Today is Easter Sunday. For most Americans, this will be a day filled with candy, bunnies, and a vague celebration of life. Or maybe a half-hearted attempt to give church a chance, because, hey, tradition. But Easter, or the day that has become our celebration of the day Jesus Christ rose from the dead, is about so much more than that. Some insist that the origins of Easter are undoubtedly pagan, others insist the exact opposite. Unlike other holidays, which can usually be figured out one way or the other fairly easily, Easter's origins are very muddy and nothing can be said about whether it originated with pagan traditions or Christian ones with absolute certainty.
But Easter, for us followers of Christ, is, has been, and always will be (or at least should be) about the Resurrection of Jesus Christ. And that's why I sort of cringe at the name Easter, because so many people don't understand what is actually significant about today. They either believe that it was originally a pagan thing or they completely ignore the fact that the reason Easter exists is because of Jesus Christ. And then Christians feed into the problem by throwing around vague statements like "I hope you're impacted by the power of Easter this Sunday" (I saw a tweet just like that this weekend) and it's just ridiculous to me. Now, I'm not saying that we should stop calling it Easter, or get offended when people don't call it Resurrection Sunday or something like that, because that in and of itself is ridiculous as well. We can't expect an entire secular culture to believe in something that it has no reason to. But we, as Christians, have a responsibility to our culture; whenever we talk about Easter, we need to talk about why it's important.
It's important because three days before he was raised from the dead, the God of the Universe died in payment for our disobedience. It's important because the cross that we should have been hung on was given to Jesus Christ. It's important because the most hopeless period of human history, the time when Jesus was dead, was succeeded by the most joyous of occasions: when Jesus lived. It's important because death was conquered and sanctified for the followers of Christ, anyone who believes and repents, and so we don't have to fear it anymore.
It's important because the lost need to know that God in the flesh came down to Earth, died in the most horrific physical and spiritual death that is possible, and then rose from the dead, proving that He was God and that death had no power over Him.
And so when you're tempted to say silly things like "I pray that people are impacted by the power of Easter" or even just statements that are lacking such as "have a great Easter", stop and check yourself.

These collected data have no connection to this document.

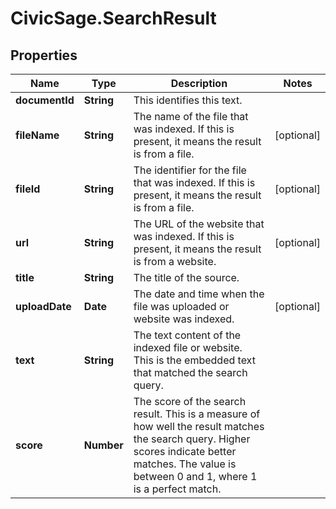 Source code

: # CivicSage.SearchResult

## Properties

Name | Type | Description | Notes
------------ | ------------- | ------------- | -------------
**documentId** | **String** | This identifies this text.  | 
**fileName** | **String** | The name of the file that was indexed. If this is present, it means the result is from a file.  | [optional] 
**fileId** | **String** | The identifier for the file that was indexed. If this is present, it means the result is from a file.  | [optional] 
**url** | **String** | The URL of the website that was indexed. If this is present, it means the result is from a website.  | [optional] 
**title** | **String** | The title of the source.  | 
**uploadDate** | **Date** | The date and time when the file was uploaded or website was indexed.  | [optional] 
**text** | **String** | The text content of the indexed file or website. This is the embedded text that matched the search query.  | 
**score** | **Number** | The score of the search result. This is a measure of how well the result matches the search query. Higher scores indicate better matches. The value is between 0 and 1, where 1 is a perfect match.  |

Easter is about Jesus. Let's talk about Jesus. The Gospel cannot be preached without us actually, you know, preaching.
That all being said, I hope you all have a joyous time celebrating the Resurrection of Jesus Christ. One of my favorite things about today so far has been the example the body of believers at my home church (Faith Community here in Janesville) set for the non-believers who came through our doors this morning. We showed them what it was like for the body of Christ to celebrate Easter. We showed them what it was like to bask in the joy and wonder that is worshiping our Lord together. And we showed them that we have something that the world cannot and does not understand: Communion with each other and God in a powerful, accountable, and holy way.
Happy Easter, everyone. Let's celebrate, not just life, but Jesus' life. And the life that He bought for us through His work on that day, more than 2,000 years ago.